Purim is the celebration of God's deliverance of the Jews during the time of Queen Esther and Mordecai. Esther 9:27 explains that "the Jews established and imposed it [this celebration] upon themselves and their descendants." The following verse adds that this celebration was "to be observed among the Jews."
Purim is not a celebration commanded by God. It is a day of thankfulness established by the Jews themselves. Along similar lines, the United States established Thanksgiving as a holiday to thank God for His blessings. It is not wrong to observe Purim or Thanksgiving. Many Jews continue to observe Purim and many Americans observe Thanksgiving. But God doesn't command us to observe either. The days God commands us to observe are listed in Leviticus 23 and include the weekly Sabbath and the annual Holy Days.
As for the Old and New Testaments, we obey God's instructions in both. In 2 Timothy 3:16-17 Paul tells us, "All Scripture is given by inspiration of God, and is profitable for doctrine, for reproof, for correction, for instruction in righteousness, that the man of God may be complete, thoroughly equipped for every good work."

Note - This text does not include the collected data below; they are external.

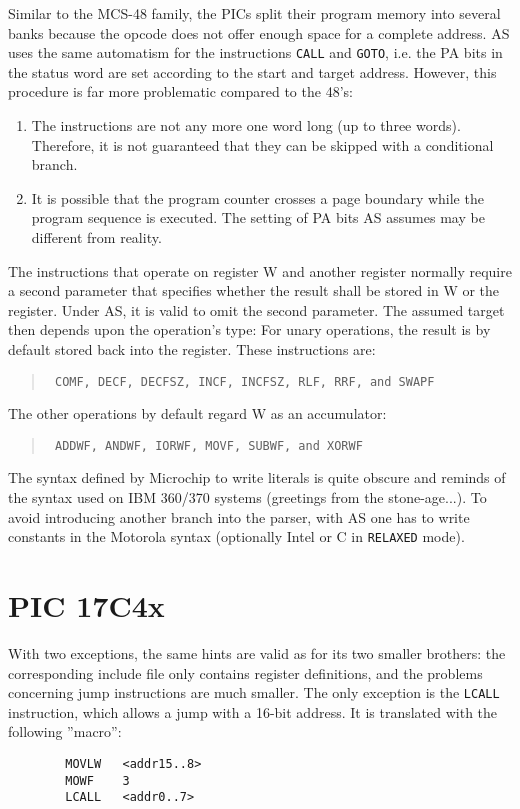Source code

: \documentclass[12pt,twoside]{report}
\newcommand{\tty}[1]{{\tt #1}}
\newcommand{\asname}{{AS}}
\begin{document}
Similar to the MCS-48 family, the PICs split their program memory
into several banks because the opcode does not offer enough space for
a complete address.  \asname{} uses the same automatism for the instructions
\tty{CALL} and \tty{GOTO}, i.e. the PA bits in the status word are set according
to the start and target address.  However, this procedure is far more
problematic compared to the 48's:
\begin{enumerate}
\item{The instructions are not any more one word long (up to three
      words).  Therefore, it is not guaranteed that they can be
      skipped with a conditional branch.}
\item{It is possible that the program counter crosses a page boundary
      while the program sequence is executed.  The setting of PA bits
      \asname{} assumes may be different from reality.}
\end{enumerate}
The instructions that operate on register W and another register
normally require a second parameter that specifies whether the result
shall be stored in W or the register.  Under \asname{}, it is valid to omit
the second parameter.  The assumed target then depends upon the
operation's type: For unary operations, the result is by default
stored back into the register.  These instructions are:
\begin{quote}{\tt
    COMF, DECF, DECFSZ, INCF, INCFSZ, RLF, RRF, and SWAPF
}\end{quote}
The other operations by default regard W as an accumulator:
\begin{quote}{\tt
    ADDWF, ANDWF, IORWF, MOVF, SUBWF, and XORWF
}\end{quote}
The syntax defined by Microchip to write literals is quite obscure
and reminds of the syntax used on IBM 360/370 systems (greetings from
the stone-age...).  To avoid introducing another branch into the
parser, with \asname{} one has to write constants in the Motorola syntax
(optionally Intel or C in \tty{RELAXED} mode).


\section{PIC 17C4x}

With two exceptions, the same hints are valid as for its two smaller
brothers: the corresponding include file only contains register
definitions, and the problems concerning jump instructions are much
smaller.  The only exception is the \tty{LCALL} instruction, which allows a
jump with a 16-bit address.  It is translated with the following
''macro'':
\begin{verbatim}
        MOVLW   <addr15..8>
        MOWF    3
        LCALL   <addr0..7>
\end{verbatim}
\end{document}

There have been some administrative modifications of God's instructions from the Old Testament, such as a change in sacrifices, to whom we should tithe, etc. These modifications, however, are explained in the New Testament. It is not Jesus' desire for us to simply ignore anything that comes from the Old Testament. He specifically said that He did not come to destroy the law or prophets (Matthew 5:17). When Jesus spoke this, He was clearly referring to the Old Testament. The New Testament did not come into existence until many years later.